And not to the Plain Dealer. Sound Publishing, Inc., a wholly-owned subsidiary of Black Press, Ltd. bought Akron’s paper. Big ups to Ohio.com for having a podcast of Publisher James Crutchfield’s meeting with staff.
The “Sound” in Sound Publishing is Puget Sound. Sound is based in Bainbridge Island, WA and runs a number of weekly and twice-weekly papers in the region. The Black in Black Press is company founder David Black. Black Press is based in Western Canada and runs papers in Alberta, British Columbia and Hawaii.
After Googling the frustratingly generic names and listening to the pod, I wonder if Laura Rich Fine advises Black. Thanks to her I was looking and listening for certain features that she saw as key to a successful newspaper company. Black pretty much runs the table.
- Not a Publicly-Owned company. Check. Black is a family-owned company. The BJ is going back to its roots. In the family-owned sense, not the run from an island off Washington sense.
- Focused on local News. Check. Sound Publishing’s website is practically lifted from Fine’s speech:
Anybody can tell you what's going on in the world--CNN, USA Today, or Yahoo. But where do you turn when you want to know about the new construction site down the street or the latest school board vote?
That's where we come in. Sound Publishing newspapers cover local news,
high school sports, police activity, weddings and new babies - whatever is going
on in your community.
- Web Savvy. Check. Black formed a separate company in 1999 to host nationwide web-based classified advertising. Looking at some of the newspaper websites, they have a pretty good balance of content and advertising, easy navigation and reasonably fast downloads.
- Fine’s Dream: A pdf File of the Paper in her Inbox. Even this far-off idea is closer with Black and Sound. Black uses a pdf-based app in its printing facilities.
The one potential downside is that Sound doesn’t appear to operate any daily newspapers From what I can see Black (or perhaps some other subsidiary of Black) owns the dailies. That probably makes the publishing team in place at the BJ feel better about job security – less likely the new owner will want to put his guys in if he doesn’t really have guys. On the other hand, one wonders about the learning curve.

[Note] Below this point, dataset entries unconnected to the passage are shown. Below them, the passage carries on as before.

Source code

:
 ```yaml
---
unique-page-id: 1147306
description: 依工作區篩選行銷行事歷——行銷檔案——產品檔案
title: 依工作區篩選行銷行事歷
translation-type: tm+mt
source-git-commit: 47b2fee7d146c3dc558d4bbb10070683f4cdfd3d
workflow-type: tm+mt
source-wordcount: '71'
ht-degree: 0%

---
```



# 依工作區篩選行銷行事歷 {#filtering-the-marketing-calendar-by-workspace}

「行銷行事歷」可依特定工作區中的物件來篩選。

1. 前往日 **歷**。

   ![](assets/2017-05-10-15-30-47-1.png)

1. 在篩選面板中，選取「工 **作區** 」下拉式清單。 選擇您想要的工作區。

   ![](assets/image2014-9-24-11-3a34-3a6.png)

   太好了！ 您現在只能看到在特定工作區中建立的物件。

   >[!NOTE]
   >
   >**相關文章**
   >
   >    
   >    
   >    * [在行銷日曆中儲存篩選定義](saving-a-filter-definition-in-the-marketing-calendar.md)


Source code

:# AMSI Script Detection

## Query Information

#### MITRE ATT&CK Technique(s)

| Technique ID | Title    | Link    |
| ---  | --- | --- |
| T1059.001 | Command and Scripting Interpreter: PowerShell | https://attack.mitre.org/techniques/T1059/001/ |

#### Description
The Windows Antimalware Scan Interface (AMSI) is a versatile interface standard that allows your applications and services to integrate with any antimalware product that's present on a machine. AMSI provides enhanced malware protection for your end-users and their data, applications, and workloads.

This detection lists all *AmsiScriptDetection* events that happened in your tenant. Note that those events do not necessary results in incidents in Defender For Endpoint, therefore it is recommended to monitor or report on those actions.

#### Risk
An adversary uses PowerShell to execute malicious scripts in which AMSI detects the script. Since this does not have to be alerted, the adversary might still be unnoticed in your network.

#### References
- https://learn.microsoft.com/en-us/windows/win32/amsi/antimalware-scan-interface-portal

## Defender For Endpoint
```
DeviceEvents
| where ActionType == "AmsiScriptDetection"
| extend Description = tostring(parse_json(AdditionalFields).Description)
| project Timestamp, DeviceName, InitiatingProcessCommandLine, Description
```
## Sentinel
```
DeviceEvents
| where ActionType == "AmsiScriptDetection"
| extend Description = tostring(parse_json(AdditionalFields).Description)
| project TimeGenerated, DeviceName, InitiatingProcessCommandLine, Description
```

Finally, I am happy someone beat out Plain Dealer owner Advance Publications. I like Cleveland, but find C-town’s attitude toward Akron a little wearing. Clevelanders talk about “Cleveland” and mean the Cleveland Statistical Metropolitan Area. Fair enough. If I lived in Brooklyn it probably wouldn’t bother me to be lumped in with Cleveland. Clevelanders, however, don’t seem to appreciate that Akron isn’t a suburb of Cleveland.
And yes, I join Redhorse in the irritation that Mark Naymik didn’t interview any bloggers in Akron. And no, that’s not what started it, it’s just the latest manifestation. Nothing against Cleveland, we just need our own stuff here.